Are these the " nearly unbreakable" ones?

I read somewhere that there were some that could be bought over the counter at some auto parts stores that were much stronger than normal.


----------



## AndrewH (Dec 12, 2002)

Power Performance Ball Joint Numbers

UPPER

Part Number: K5208

Price: $20.68 each












LOWER

Part Number: K6145T

Price: $22.52 each












Quit wasting your money, support an owner operated company, spend half the money on a joint twice as strong.

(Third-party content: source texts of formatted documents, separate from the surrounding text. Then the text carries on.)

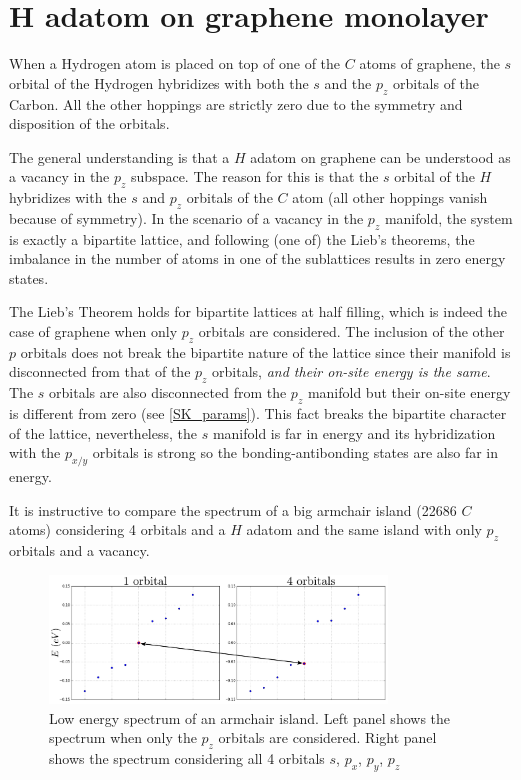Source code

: \section{H adatom on graphene monolayer}
When a Hydrogen atom is placed on top of one of the $C$ atoms of graphene, the $s$ orbital of the Hydrogen hybridizes with both the $s$ and the $p_z$ orbitals of the Carbon. All the other hoppings are strictly zero due to the symmetry and disposition of the orbitals.

The general understanding is that a $H$ adatom on graphene can be understood as a vacancy in the $p_z$ subspace. The reason for this is that the $s$ orbital of the $H$ hybridizes with the $s$ and $p_z$ orbitals of the $C$ atom (all other hoppings vanish because of symmetry). In the scenario of a vacancy in the $p_z$ manifold, the system is exactly a bipartite lattice, and following (one of) the Lieb's theorems, the imbalance in the number of atoms in one of the sublattices results in zero energy states.

The Lieb's Theorem holds for bipartite lattices at half filling, which is indeed the case of graphene when only $p_z$ orbitals are considered. The inclusion of the other $p$ orbitals does not break the bipartite nature of the lattice since their manifold is disconnected from that of the $p_z$ orbitals, \emph{and their on-site energy is the same}.
The $s$ orbitals are also disconnected from the $p_z$ manifold but their on-site energy is different from zero (see \ref{SK_params}). This fact breaks the bipartite character of the lattice, nevertheless, the $s$ manifold is far in energy and its hybridization with the $p_{x/y}$ orbitals is strong so the bonding-antibonding states are also far in energy.

It is instructive to compare the spectrum of a big armchair island (22686 $C$ atoms) considering 4 orbitals and a $H$ adatom and the same island with only $p_z$ orbitals and a vacancy.

\begin{figure}[h!]
  \centering
  \includegraphics[width=0.8\textwidth]{defects/fig/spectrum.pdf}
  \vspace{-5pt}
\caption{Low energy spectrum of an armchair island. Left panel shows the spectrum when only the $p_z$ orbitals are considered. Right panel shows the spectrum considering all 4 orbitals $s$, $p_x$, $p_y$, $p_z$}
\label{spectrum}
\end{figure}
\FloatBarrier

Don't make me post the straight and max angle pullout rating comparisons :biggrin:


----------



## BIGTONY (Nov 25, 2002)

> _Originally posted by AndrewH_@Jan 6 2010, 10:31 PM~16211053
> *Power Performance Ball Joint Numbers
> 
> UPPER
> ...


Where you get those and post it up i started the topic to give someone else the info if theres a better product for less money then let us all know


----------



## RegalLimited82 (Aug 23, 2005)

> _Originally posted by BIGTONY_@Jan 6 2010, 10:44 PM~16211180
> *Where you get those and post it up i started the topic to give someone else the info if theres a better product for less money then let us all know
> *


x2


----------



## REGALHILOW (Apr 19, 2007)

> _Originally posted by AndrewH_@Jan 6 2010, 10:31 PM~16211053
> *Power Performance Ball Joint Numbers
> 
> UPPER
> ...




were do you buy them


----------



## 206ness (Mar 30, 2003)

http://www.powerperformancemotorsports.com...c?categoryId=21


----------



## Classic Customs (Oct 31, 2008)

:wave: whats up bigtony


----------



## AndrewH (Dec 12, 2002)

> _Originally posted by BIGTONY_@Jan 7 2010, 12:44 AM~16211180
> *Where you get those and post it up i started the topic to give someone else the info if theres a better product for less money then let us all know
> *


I been trying for a long time. You can buy them from PowerPerformanceMotorsports.Com or through SuicideDoors.Com



Power Performance balljoints use mid-carbon(.43% SAE1045 micro alloy) hot forged,CNC milled steel housings ,where-as other aftermarket balljoints use mild steel (.17% carbon),in either weak stamped housings, or machined housings,which still tend to be weaker.Napa balljoints use machined housings with cold formed heat treated studs. The heat treating process used to get the low carbon steels harder also causes distortions and variable tolerances between the surfaces.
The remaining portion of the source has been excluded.